Thursday, March 21, 2013

How do you know who to believe?

  That's a topic that has come up here before; and it's one of the enduring problems of human existence. How do you know who is telling you the truth- when two or three or more opinions all clash, and claim expertise?  (Read Part 1, and Part 2, if you want to get the whole thing.)

  There's an excellent case in point today, from the NYT: Weapons experts raise doubts about Iron Dome.

   One of my deep secrets, I've actually been involved in technical discussions on the possibilities for "anti-missile" weapons since Reagan launched Star Wars.  I know a little about it- one thing being, you have to go a long, long, way to find any academic scientist who thinks shooting one missile with another is ever- EVER going to work.  From physicists to statisticians- they'll show you graphs and charts on why it's just plain not possible.

  The crux of the NYT article- multiple real experts say they can find little to no evidence that the Israeli "Iron Dome" missile defense worked.  Maybe not at all.  Ever.

   If you're interested- read the story.  Then think about this: who says what; and where is the "vested interest"?

  It turns out this way; the people claiming "it worked!" are either the makers, who are pocketing huge profits, and want more; or the soldiers shooting them- who humanly want to believe they're doing some good (but no, they didn't see it happen, of course; and they've been extensively coached by the makers); or the politicians who are appropriating the dollars.  They have multiple reasons.

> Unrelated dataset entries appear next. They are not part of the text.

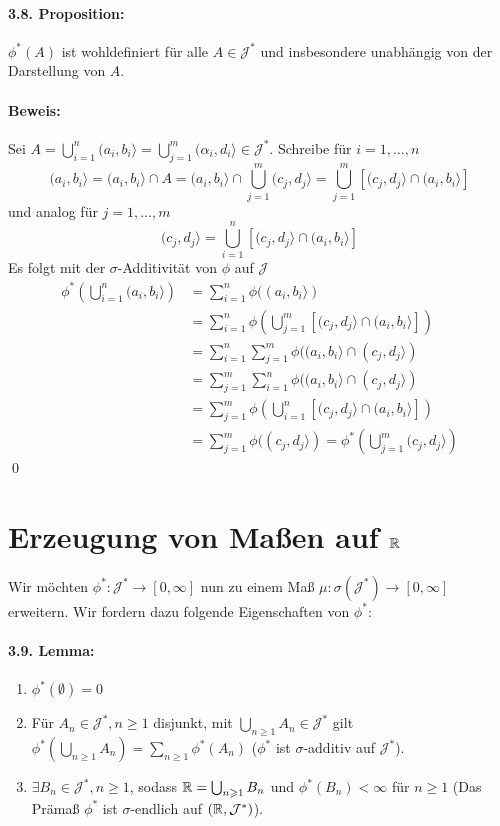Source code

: \paragraph{3.8. Proposition:}$\phi^*(A)$ ist wohldefiniert f\"ur alle $A\in\mathcal{J}^*$ und insbesondere unabh\"angig von der Darstellung von $A$.
 
 \paragraph{Beweis:}Sei $A=\bigcup_{i=1}^n(a_i,b_i\rangle=\bigcup_{j=1}^m(\alpha_i,d_i\rangle\in\mathcal{J}^*$. Schreibe f\"ur $i=1,\hdots,n$
$$(a_i,b_i\rangle=(a_i,b_i\rangle\cap A=(a_i,b_i\rangle\cap\bigcup_{j=1}^m(c_j,d_j\rangle=\bigcup_{j=1}^m\left[(c_j,d_j\rangle\cap(a_i,b_i\rangle\right]$$
 und analog f\"ur $j=1,\hdots,m$
 $$(c_j,d_j\rangle=\bigcup_{i=1}^n\left[(c_j,d_j\rangle\cap(a_i,b_i\rangle\right]$$
 Es folgt mit der $\sigma$-Additivit\"at von $\phi$ auf $\mathcal{J}$
 \begin{align*}
     \phi^*\left(\bigcup_{i=1}^n(a_i,b_i\rangle\right)&=\sum_{i=1}^n\phi((a_i,b_i\rangle)\\
     &=\sum_{i=1}^n\phi\left(\bigcup_{j=1}^m\left[(c_j,d_j\rangle\cap(a_i,b_i\rangle\right]\right)\\
     &=\sum_{i=1}^n\sum_{j=1}^m\phi((a_i,b_i\rangle\cap(c_j,d_j\rangle)\\
     &=\sum_{j=1}^m\sum_{i=1}^n\phi((a_i,b_i\rangle\cap(c_j,d_j\rangle)\\
     &=\sum_{j=1}^m\phi\left(\bigcup_{i=1}^n\left[(c_j,d_j\rangle\cap(a_i,b_i\rangle\right]\right)\\
     &=\sum_{j=1}^m\phi((c_j,d_j\rangle)=\phi^*\left(\bigcup_{j=1}^m(c_j,d_j\rangle\right)
 \end{align*}
 \qed
 
 \section*{Erzeugung von Ma\ss{}en auf $\mathbb{R}$}
 Wir m\"ochten $\phi^*:\mathcal{J}^*\to[0,\infty]$ nun zu einem Ma\ss{} $\mu:\sigma(\mathcal{J}^*)\to[0,\infty]$ erweitern. Wir fordern dazu folgende Eigenschaften von $\phi^*$:
 
\paragraph{3.9. Lemma:}
\begin{enumerate}[label=(\roman*)]
    \item $\phi^*(\emptyset)=0$
    \item F\"ur $A_n\in\mathcal{J}^*,n\geq1$ disjunkt, mit $\bigcup_{n\geq1}A_n\in\mathcal{J}^*$ gilt $\phi^*\left(\bigcup_{n\geq1}A_n\right)=\sum_{n\geq1}\phi^*(A_n)$ ($\phi^*$ ist $\sigma$-additiv auf $\mathcal{J}^*$).
    \item $\exists B_n\in\mathcal{J}^*,n\geq1$, sodass $\mathbb{R}=\bigcup_{n\geqslant1}B_n$ und $\phi^*(B_n)<\infty$ f\"ur $n\geq1$ (Das Pr\"ama\ss{} $\phi^*$ ist $\sigma$-endlich auf $(\mathbb{R},\mathcal{J}^*) $).
\end{enumerate}

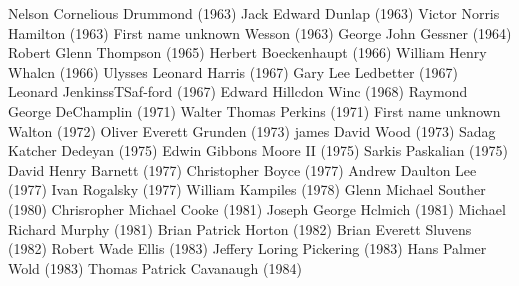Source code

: \documentclass[12pt]{article}
\begin{document}
\begin{multicols}{2}
Nelson Cornelious Drummond (1963)\newline
Jack Edward Dunlap (1963)\newline
Victor Norris Hamilton (1963)\newline
First name unknown Wesson (1963)\newline
George John Gessner (1964)\newline
Robert Glenn Thompson (1965)\newline
Herbert Boeckenhaupt (1966)\newline
William Henry Whalcn (1966)\newline
Ulysses Leonard Harris (1967)\newline
Gary Lee Ledbetter (1967)\newline
Leonard JenkinssTSaf-ford (1967)\newline
Edward Hillcdon Winc (1968)\newline
Raymond George DeChamplin (1971)\newline
Walter Thomas Perkins (1971)\newline
First name unknown Walton (1972)\newline
Oliver Everett Grunden (1973)\newline
james David Wood (1973)\newline
Sadag Katcher Dedeyan (1975)\newline
Edwin Gibbons Moore II (1975)\newline
Sarkis Paskalian (1975)\newline
David Henry Barnett (1977)\newline
Christopher Boyce (1977)\newline
Andrew Daulton Lee (1977)\newline
Ivan Rogalsky (1977)\newline
William Kampiles (1978)\newline
Glenn Michael Souther (1980)\newline
Chrisropher Michael Cooke (1981)\newline
Joseph George Hclmich (1981)\newline
Michael Richard Murphy (1981)\newline
Brian Patrick Horton (1982)\newline
Brian Everett Sluvens (1982)\newline
Robert Wade Ellis (1983)\newline
Jeffery Loring Pickering (1983)\newline
Hans Palmer Wold (1983)\newline
Thomas Patrick Cavanaugh (1984)\newline

\end{multicols}
\end{document}
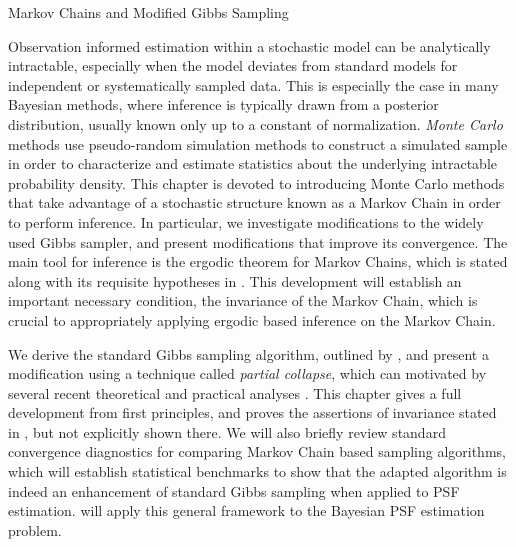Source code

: \setlength{\parindent}{2ex}
\newcommand{\Ab}{{\bf A}}
\newcommand{\N}{\mathcal{N}}
\begin{chapter}{Markov Chains and Modified Gibbs Sampling}\label{chapter:mcmctheory}

Observation informed estimation within a stochastic model can be analytically intractable, especially when the model deviates from standard models for independent or systematically sampled data.
This is especially the case in many Bayesian methods, where inference is typically drawn from a posterior distribution, usually known only up to a constant of normalization.
\emph{Monte Carlo} methods use pseudo-random simulation methods to construct a simulated sample in order to characterize and estimate statistics about the underlying intractable probability density.
This chapter is devoted to introducing Monte Carlo methods that take advantage of a stochastic structure known as a Markov Chain in order to perform inference.
In particular, we investigate modifications to the widely used Gibbs sampler, and present modifications that improve its convergence.
The main tool for inference is the ergodic theorem for Markov Chains, which is stated along with its requisite hypotheses in .
This development will establish an important necessary condition, the invariance of the Markov Chain, which is crucial to appropriately applying ergodic based inference on the Markov Chain.

We derive the standard Gibbs sampling algorithm, outlined by \citep{geman1984stochastic}, and present a modification using a technique called \emph{partial collapse}, which can motivated by several recent theoretical and practical analyses \citep{van2008partially,agapiou2014analysis,fox2015fast}.
This chapter gives a full development from first principles, and proves the assertions of invariance stated in \citep{van2008partially}, but not explicitly shown there.
We will also briefly review standard convergence diagnostics for comparing Markov Chain based sampling algorithms, which will establish statistical benchmarks to show that the adapted algorithm is indeed an enhancement of standard Gibbs sampling when applied to PSF estimation.  
 will apply this general framework to the Bayesian PSF estimation problem.


\end{chapter}
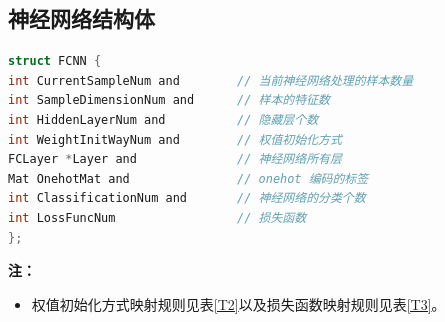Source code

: \documentclass[UTF-8]{progbookcn}
\begin{document}
\begin{table}[!ht]
\centering
\caption{激活函数映射规则}
\label{T1}
\end{table}




\subsection{神经网络结构体}

\begin{lstlisting}[language=C,caption={神经网络结构体}]
struct FCNN {
int CurrentSampleNum and        // 当前神经网络处理的样本数量
int SampleDimensionNum and      // 样本的特征数
int HiddenLayerNum and          // 隐藏层个数
int WeightInitWayNum and        // 权值初始化方式
FCLayer *Layer and              // 神经网络所有层
Mat OnehotMat and               // onehot 编码的标签
int ClassificationNum and       // 神经网络的分类个数
int LossFuncNum                 // 损失函数
};
\end{lstlisting}

\noindent\textbf{注：}
\begin{itemize}
  \item 权值初始化方式映射规则见表\ref{T2}以及损失函数映射规则见表\ref{T3}。
\end{itemize}
\end{document}
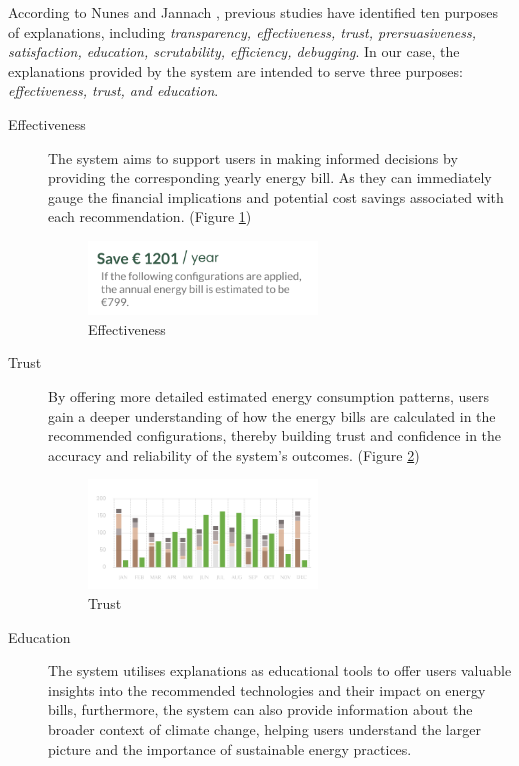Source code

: According to Nunes and Jannach \cite{Nunes2020}, previous studies have identified ten purposes of explanations, including 
\emph{transparency, effectiveness, trust, prersuasiveness, satisfaction, education, scrutability, efficiency, debugging}.
In our case, the explanations provided by the system are intended to serve three purposes: 
\emph{effectiveness, trust, and education}. 
\begin{description}
  \item[Effectiveness] The system aims to support users in making informed decisions by providing the corresponding yearly energy bill. 
    As they can immediately gauge the financial implications and potential cost savings associated with each recommendation. (Figure \ref{fig:effectiveness})
    \begin{figure}[h]
      \centering
      \includegraphics[width=0.6\textwidth]{Images/effectiveness.png}
      \caption{Effectiveness}
      \label{fig:effectiveness}
    \end{figure}
  \item[Trust] By offering more detailed estimated energy consumption patterns, users gain a deeper understanding of how the energy bills are calculated in the recommended configurations, 
    thereby building trust and confidence in the accuracy and reliability of the system's outcomes. (Figure \ref{fig:trust})
    \begin{figure}[h]
      \centering
      \includegraphics[width=0.6\textwidth]{Images/trust.png}
      \caption{Trust}
      \label{fig:trust}
    \end{figure}
  \item[Education] The system utilises explanations as educational tools to offer users valuable insights into the recommended technologies and their impact on energy bills, 
    furthermore, the system can also provide information about the broader context of climate change, helping users understand the larger picture and the importance of sustainable energy practices.
\end{description}


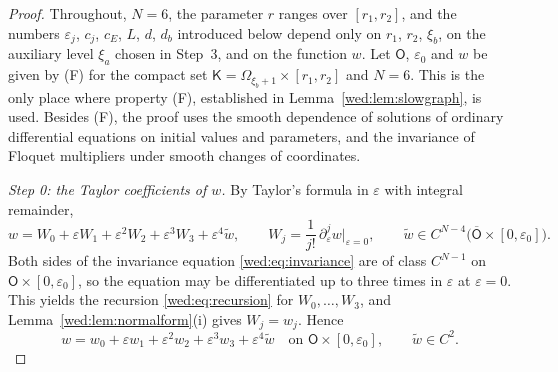 \begin{proof}
Throughout, $N=6$, the parameter $r$ ranges over $[r_1,r_2]$, and the numbers $\varepsilon_j$, $c_j$, $c_E$, $L$, $d$, $d_b$ introduced below depend only on $r_1$, $r_2$, $\xi_b$, on the auxiliary level $\xi_a$ chosen in Step~3, and on the function $w$. Let $\mathsf O$, $\varepsilon_0$ and $w$ be given by \textup{(F)} for the compact set $\mathsf K=\Omega_{\xi_b+1}\times[r_1,r_2]$ and $N=6$. This is the only place where property \textup{(F)}, established in Lemma~\ref{wed:lem:slowgraph}, is used. Besides \textup{(F)}, the proof uses the smooth dependence of solutions of ordinary differential equations on initial values and parameters, and the invariance of Floquet multipliers under smooth changes of coordinates.

\emph{Step 0: the Taylor coefficients of $w$.} By Taylor's formula in $\varepsilon$ with integral remainder,
\[
w=W_0+\varepsilon W_1+\varepsilon^2W_2+\varepsilon^3W_3+\varepsilon^4\tilde w,\qquad
W_j=\frac1{j!}\,\partial_\varepsilon^jw\big|_{\varepsilon=0},\qquad \tilde w\in C^{N-4}\bigl(\overline{\mathsf O}\times[0,\varepsilon_0]\bigr).
\]
Both sides of the invariance equation \eqref{wed:eq:invariance} are of class $C^{N-1}$ on $\mathsf O\times[0,\varepsilon_0]$, so the equation may be differentiated up to three times in $\varepsilon$ at $\varepsilon=0$. This yields the recursion \eqref{wed:eq:recursion} for $W_0,\dots,W_3$, and Lemma~\ref{wed:lem:normalform}(i) gives $W_j=w_j$. Hence
\begin{equation}\label{wed:eq:wexpansion}
w=w_0+\varepsilon w_1+\varepsilon^2w_2+\varepsilon^3w_3+\varepsilon^4\tilde w\quad\text{on }\mathsf O\times[0,\varepsilon_0],\qquad \tilde w\in C^{2}.
\end{equation}


\end{proof}
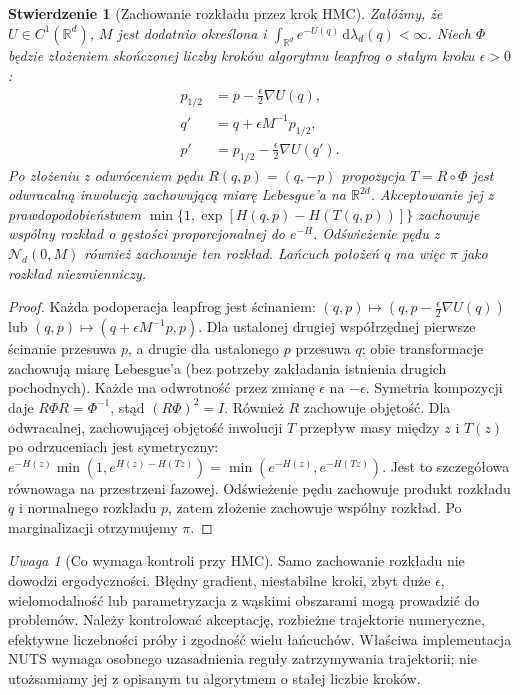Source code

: \documentclass[11pt,a4paper,oneside]{report}
\numberwithin{equation}{chapter}
\theoremstyle{plain}
\newtheorem{stwierdzenie}[twierdzenie]{Stwierdzenie}
\theoremstyle{definition}
\theoremstyle{remark}
\newtheorem{uwaga}{Uwaga}[chapter]
\newcommand{\R}{\mathbb R}
\newcommand{\dd}{\mathrm d}
\newcommand{\Normal}{\mathcal N}
\begin{document}
\begin{stwierdzenie}[Zachowanie rozkładu przez krok HMC]
\label{prop:hmc-step}
Załóżmy, że $U\in C^1(\R^d)$, $M$ jest dodatnio
określona i $\int_{\R^d}e^{-U(q)}\,\dd\lambda_d(q)<\infty$.
Niech $\Phi$ będzie złożeniem skończonej liczby
kroków algorytmu leapfrog o stałym kroku $\epsilon>0$:
\[
 \begin{aligned}
 p_{1/2}&=p-\tfrac\epsilon2\nabla U(q),\\
 q'&=q+\epsilon M^{-1}p_{1/2},\\
 p'&=p_{1/2}-\tfrac\epsilon2\nabla U(q').
 \end{aligned}
\]
Po złożeniu z odwróceniem pędu $R(q,p)=(q,-p)$
propozycja $T=R\circ\Phi$ jest odwracalną inwolucją
zachowującą miarę Lebesgue'a na $\R^{2d}$.
Akceptowanie jej z prawdopodobieństwem
$\min\{1,\exp[H(q,p)-H(T(q,p))]\}$ zachowuje
wspólny rozkład o gęstości proporcjonalnej do $e^{-H}$.
Odświeżenie pędu z $\Normal_d(0,M)$ również zachowuje
ten rozkład. Łańcuch położeń $q$ ma więc $\pi$
jako rozkład niezmienniczy.
\end{stwierdzenie}
\begin{proof}
Każda podoperacja leapfrog jest ścinaniem:
$(q,p)\mapsto(q,p-\frac\epsilon2\nabla U(q))$
lub $(q,p)\mapsto(q+\epsilon M^{-1}p,p)$.
Dla ustalonej drugiej współrzędnej pierwsze ścinanie
przesuwa $p$, a drugie dla ustalonego $p$ przesuwa $q$;
obie transformacje zachowują miarę Lebesgue'a
(bez potrzeby zakładania istnienia drugich pochodnych).
Każde ma odwrotność przez zmianę $\epsilon$ na $-\epsilon$.
Symetria kompozycji daje $R\Phi R=\Phi^{-1}$,
stąd $(R\Phi)^2=I$. Również $R$ zachowuje objętość.
Dla odwracalnej, zachowującej objętość inwolucji $T$
przepływ masy między $z$ i $T(z)$ po odrzuceniach
jest symetryczny:
$e^{-H(z)}\min(1,e^{H(z)-H(Tz)})
=\min(e^{-H(z)},e^{-H(Tz)})$.
Jest to szczegółowa równowaga na przestrzeni fazowej.
Odświeżenie pędu zachowuje produkt rozkładu $q$ i
normalnego rozkładu $p$, zatem złożenie zachowuje
wspólny rozkład. Po marginalizacji otrzymujemy $\pi$.
\end{proof}

\begin{uwaga}[Co wymaga kontroli przy HMC]
Samo zachowanie rozkładu nie dowodzi ergodyczności.
Błędny gradient, niestabilne kroki, zbyt duże $\epsilon$,
wielomodalność lub parametryzacja z wąskimi obszarami
mogą prowadzić do problemów. Należy kontrolować
akceptację, rozbieżne trajektorie numeryczne, efektywne
liczebności próby i zgodność wielu łańcuchów.
Właściwa implementacja NUTS wymaga osobnego uzasadnienia
reguły zatrzymywania trajektorii; nie utożsamiamy jej
z opisanym tu algorytmem o stałej liczbie kroków.
\end{uwaga}
\end{document}
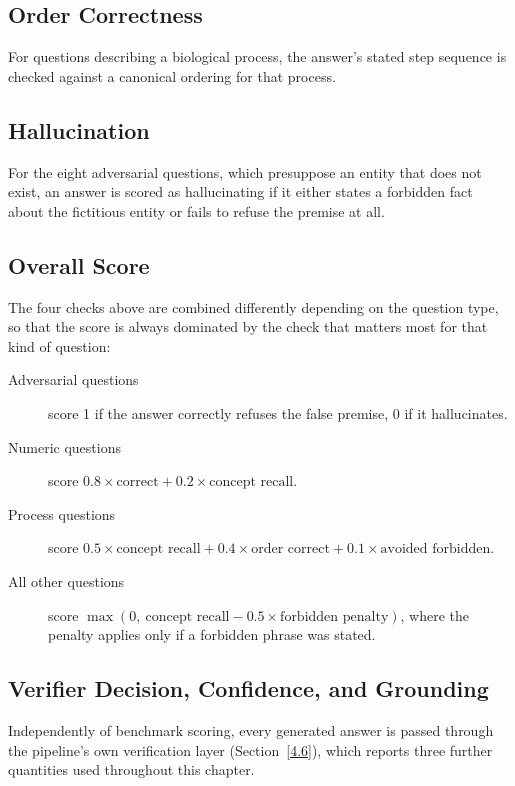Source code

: \subsection*{Order Correctness}

For questions describing a biological process, the answer's stated step
sequence is checked against a canonical ordering for that process.

\subsection*{Hallucination}

For the eight adversarial questions, which presuppose an entity that does
not exist, an answer is scored as hallucinating if it either states a
forbidden fact about the fictitious entity or fails to refuse the premise
at all.

\subsection*{Overall Score}

The four checks above are combined differently depending on the question
type, so that the score is always dominated by the check that matters most
for that kind of question:

\begin{description}
\item[Adversarial questions] score 1 if the answer correctly refuses the
false premise, 0 if it hallucinates.
\item[Numeric questions] score $0.8 \times \text{correct} + 0.2 \times
\text{concept recall}$.
\item[Process questions] score $0.5 \times \text{concept recall} + 0.4
\times \text{order correct} + 0.1 \times \text{avoided forbidden}$.
\item[All other questions] score $\max(0,\ \text{concept recall} - 0.5
\times \text{forbidden penalty})$, where the penalty applies only if a
forbidden phrase was stated.
\end{description}

\subsection*{Verifier Decision, Confidence, and Grounding}

Independently of benchmark scoring, every generated answer is passed
through the pipeline's own verification layer (Section~\ref{4.6}), which
reports three further quantities used throughout this chapter.

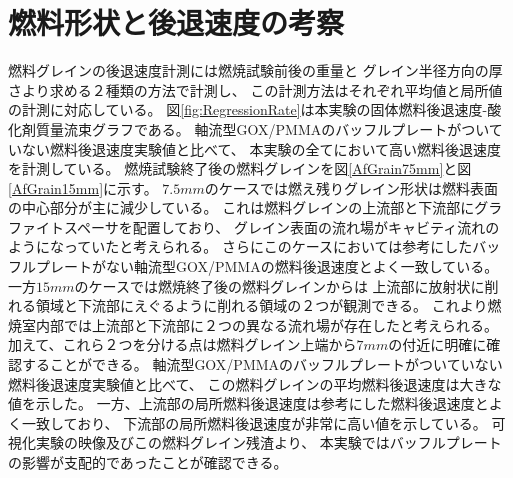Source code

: \section{燃料形状と後退速度の考察}
燃料グレインの後退速度計測には燃焼試験前後の重量と
グレイン半径方向の厚さより求める２種類の方法で計測し、
この計測方法はそれぞれ平均値と局所値の計測に対応している。
図\ref{fig:RegressionRate}は本実験の固体燃料後退速度-酸化剤質量流束グラフである。
軸流型GOX/PMMAのバッフルプレートがついていない燃料後退速度実験値と比べて、
本実験の全てにおいて高い燃料後退速度を計測している。
燃焼試験終了後の燃料グレインを図\ref{AfGrain75mm}と図\ref{AfGrain15mm}に示す。
$7.5mm$のケースでは燃え残りグレイン形状は燃料表面の中心部分が主に減少している。
これは燃料グレインの上流部と下流部にグラファイトスペーサを配置しており、
グレイン表面の流れ場がキャビティ流れのようになっていたと考えられる。
さらにこのケースにおいては参考にしたバッフルプレートがない軸流型GOX/PMMAの燃料後退速度とよく一致している。
一方$15mm$のケースでは燃焼終了後の燃料グレインからは
上流部に放射状に削れる領域と下流部にえぐるように削れる領域の２つが観測できる。
これより燃焼室内部では上流部と下流部に２つの異なる流れ場が存在したと考えられる。
加えて、これら２つを分ける点は燃料グレイン上端から$7mm$の付近に明確に確認することができる。
軸流型GOX/PMMAのバッフルプレートがついていない燃料後退速度実験値と比べて、
この燃料グレインの平均燃料後退速度は大きな値を示した。
一方、上流部の局所燃料後退速度は参考にした燃料後退速度とよく一致しており、
下流部の局所燃料後退速度が非常に高い値を示している。
可視化実験の映像及びこの燃料グレイン残渣より、
本実験ではバッフルプレートの影響が支配的であったことが確認できる。
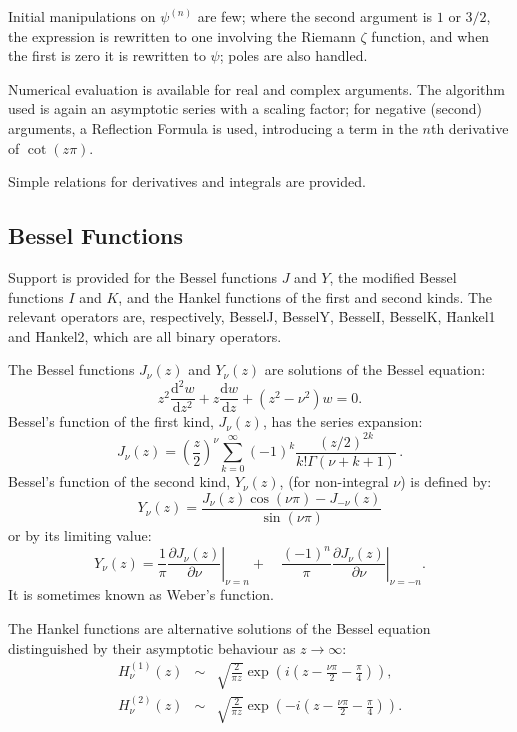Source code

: Initial manipulations on $\psi^{(n)}$ are few; where the second argument
is $1$ or $3/2$, the expression is rewritten to one involving the
Riemann $\zeta$ function, and when the first is zero it is rewritten to
$\psi$; poles are also handled.

Numerical evaluation is available for real and complex arguments. The
algorithm used is again an asymptotic series with a scaling factor; for
negative (second) arguments, a Reflection Formula is used, introducing a
term in the $n$th derivative of $\cot(z\pi)$.

Simple relations for derivatives and integrals are provided.

\subsection{Bessel Functions}
\hypertarget{operator:BESSELI}{}
\hypertarget{operator:BESSELJ}{}
\hypertarget{operator:BESSELK}{}
\hypertarget{operator:BESSELY}{}
\hypertarget{operator:HANKEL1}{}
\hypertarget{operator:HANKEL2}{}
\hypertarget{BESSELF}{}

Support is provided for the Bessel functions $J$ and $Y$, the modified
Bessel functions $I$ and $K$, and the Hankel functions of the first and
second kinds.  The relevant operators are, respectively, \f{BesselJ},
\f{BesselY}, \f{BesselI}, \f{BesselK}, \f{Hankel1} and \f{Hankel2},
which are all binary operators.

The Bessel functions $J_\nu(z)$ and $Y_\nu(z)$ are solutions of the Bessel
equation:
\[z^2\frac{\mathrm{d}^2w}{\mathrm{d}z^2}+z\frac{\mathrm{d}w}{\mathrm{d}z} +
(z^2 - \nu^2)w = 0.\]
Bessel's function of the first kind, $J_\nu(z)$, has the series expansion:
\[J_\nu(z) = \left(\frac{z}{2}\right)^\nu \sum_{k=0}^\infty (-1)^k
\frac{(z/2)^{2k}}{k! \Gamma(\nu + k+1)}\,.\]
Bessel's function of the second kind, $Y_\nu(z)$, (for non-integral $\nu$) is
defined by:
\[Y_\nu(z) = \frac{J_\nu(z) \cos(\nu\pi)-J_{-\nu}(z)}{\sin(\nu\pi)}\]
or by its limiting value:
\[Y_\nu(z) =
\left.\frac{1}{\pi}\frac{\partial{J_\nu(z)}}{\partial\nu}\right|_{\nu=n} +\quad
\left.\frac{(-1)^n}{\pi}\frac{\partial{J_\nu(z)}}{\partial \nu}\right|_{\nu=-n}. \]
It is sometimes known as Weber's function.

The Hankel functions are alternative solutions of the Bessel equation
distinguished by their asymptotic behaviour as $z\rightarrow \infty$:
\begin{eqnarray*}
H_\nu^{(1)}(z) & \sim & \sqrt{\frac{2}{\pi z}}\exp\left(i\left(z-\frac{\nu\pi}
{2}-\frac{\pi}{4}\right)\right),\\
H_\nu^{(2)}(z) & \sim & \sqrt{\frac{2}{\pi z}}\exp\left(-i\left(z-\frac{\nu\pi}
{2}-\frac{\pi}{4}\right)\right).
\end{eqnarray*}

   The people claiming "it didn't work" - are pretty uniformly genuine experts in their field, who don't work for the missile manufacturers.  And who aren't getting paid to stick their necks out.  Oh- and the police in Israel; who report far more damage on the ground than the military thinks should be possible.

   Besides the "facts" presented: yes; you have to comprehend the human motivations working behind the scenes.  They're always there.